Trump invoked the wartime act in order to purge hundreds of individuals to a notorious mega-prison in El Salvador, which reporting later revealed could have possibly occurred in violation of a court order. ICE has since admitted that “many” of those sent to El Salvador have no criminal record at all. We also now know that some were targeted based on tattoos that have nothing to do with gangs.
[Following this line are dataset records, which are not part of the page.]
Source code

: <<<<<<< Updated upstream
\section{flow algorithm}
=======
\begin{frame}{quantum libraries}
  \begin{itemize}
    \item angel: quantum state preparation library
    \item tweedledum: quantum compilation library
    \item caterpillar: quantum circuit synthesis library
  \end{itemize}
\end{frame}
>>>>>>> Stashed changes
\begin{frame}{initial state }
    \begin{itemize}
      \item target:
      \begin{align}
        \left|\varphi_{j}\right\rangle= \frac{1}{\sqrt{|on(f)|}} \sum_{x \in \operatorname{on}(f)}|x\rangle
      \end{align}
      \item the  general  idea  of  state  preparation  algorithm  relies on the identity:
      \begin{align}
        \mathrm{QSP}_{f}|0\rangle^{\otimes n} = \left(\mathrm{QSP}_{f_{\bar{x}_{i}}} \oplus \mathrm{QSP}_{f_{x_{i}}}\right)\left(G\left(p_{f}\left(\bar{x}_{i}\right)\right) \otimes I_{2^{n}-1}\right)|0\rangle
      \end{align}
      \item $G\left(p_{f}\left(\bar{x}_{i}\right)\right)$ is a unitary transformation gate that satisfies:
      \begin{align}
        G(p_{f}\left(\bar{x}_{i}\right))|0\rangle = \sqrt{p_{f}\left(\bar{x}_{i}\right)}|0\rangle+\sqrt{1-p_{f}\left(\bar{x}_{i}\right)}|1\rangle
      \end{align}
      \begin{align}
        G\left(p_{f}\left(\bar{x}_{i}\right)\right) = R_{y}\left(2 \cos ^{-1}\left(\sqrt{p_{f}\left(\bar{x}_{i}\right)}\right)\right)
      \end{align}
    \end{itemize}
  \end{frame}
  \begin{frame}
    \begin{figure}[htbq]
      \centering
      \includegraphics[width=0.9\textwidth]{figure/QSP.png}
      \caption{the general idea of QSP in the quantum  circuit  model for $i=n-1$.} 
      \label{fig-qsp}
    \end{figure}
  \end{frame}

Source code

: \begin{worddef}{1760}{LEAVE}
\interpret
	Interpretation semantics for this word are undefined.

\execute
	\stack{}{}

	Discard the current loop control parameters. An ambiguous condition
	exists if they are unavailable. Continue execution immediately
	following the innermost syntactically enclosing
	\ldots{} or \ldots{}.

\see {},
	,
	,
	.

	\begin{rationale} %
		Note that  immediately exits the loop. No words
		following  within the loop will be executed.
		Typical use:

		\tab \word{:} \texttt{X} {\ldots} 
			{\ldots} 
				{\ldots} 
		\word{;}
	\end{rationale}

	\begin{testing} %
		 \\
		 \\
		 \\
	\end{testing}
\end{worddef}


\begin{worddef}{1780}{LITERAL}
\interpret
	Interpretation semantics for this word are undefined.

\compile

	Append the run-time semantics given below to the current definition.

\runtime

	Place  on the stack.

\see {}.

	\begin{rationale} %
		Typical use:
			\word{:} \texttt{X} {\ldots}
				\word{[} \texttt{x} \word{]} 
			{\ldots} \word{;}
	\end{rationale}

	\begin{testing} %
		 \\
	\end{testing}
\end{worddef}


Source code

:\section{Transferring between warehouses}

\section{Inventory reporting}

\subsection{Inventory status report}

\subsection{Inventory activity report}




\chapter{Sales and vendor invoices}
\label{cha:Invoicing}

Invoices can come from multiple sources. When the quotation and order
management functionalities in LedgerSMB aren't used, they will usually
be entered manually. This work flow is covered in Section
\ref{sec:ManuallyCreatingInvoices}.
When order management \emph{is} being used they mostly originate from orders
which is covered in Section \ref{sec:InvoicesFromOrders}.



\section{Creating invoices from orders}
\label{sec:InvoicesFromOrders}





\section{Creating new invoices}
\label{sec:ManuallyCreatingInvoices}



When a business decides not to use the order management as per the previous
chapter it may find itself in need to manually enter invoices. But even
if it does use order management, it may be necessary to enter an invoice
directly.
In just one example, the administration expelled a professional soccer player to El Salvador based on a tattoo that paid homage to the soccer club Real Madrid, his attorney said,” Huff Post reported.

 

Takei said this rapid purge of individuals “could be the first step in a dangerous progression that mirrors the blueprint of the gradual expansion of arrests and detentions during World War II,” KQED continued.

 

“‘These initial roundups of Japanese immigrants who were not U.S. citizens were based on very thin evidence,’ said Takei, who shared how the FBI targeted his great-grandfather for speaking to civilian ship captains who were mistaken for Japanese naval officials.” This first stage, Takei said, “is the one that looks very much like what is happening right now — that is the roundups of the Issei (immigrant) generation on the basis of the [wartime act] invocation, and the phase that came after that was a much bigger roundup of everybody, citizens and noncitizens alike.”

 

In a March 26 statement, the Congressional Asian Pacific American Caucus said that Trump’s invocation of the wartime act takes “a page straight from the authoritarian playbook to scapegoat immigrant communities and erode the very principles that underpin our democracy. This administration is even invoking the same law used to forcefully incarcerate Japanese Americans during WWII to circumvent immigration law under the guise of national security.”

 

“President Trump’s actions are ripping families apart and sending a chilling message that no one is safe—not even legal permanent residents who pay their taxes, contribute to the economy, and have called this country home for years,” the statement continued.

 

The Japanese American National Museum’s Kenyon Mayeda also called Trump’s invocation of the wartime act “an alarming overreach of executive power.” He noted that the March 18 press event took place at the very location where Japanese Americans were rounded up by their own government simply because of their ancestry and separated from their homes, neighborhoods, and jobs.

 

“This was where Japanese Americans boarded buses to be taken to (the internment) camp,” Mayeda told The Orange County Register. “This place serves as a reminder of the dark chapter that remains one of the most egregious violations of civil rights in American history, later condemned by Congress and acknowledged as a grave mistake. We must not repeat it.”

 

Gabe Ortíz is Editor at America’s Voice.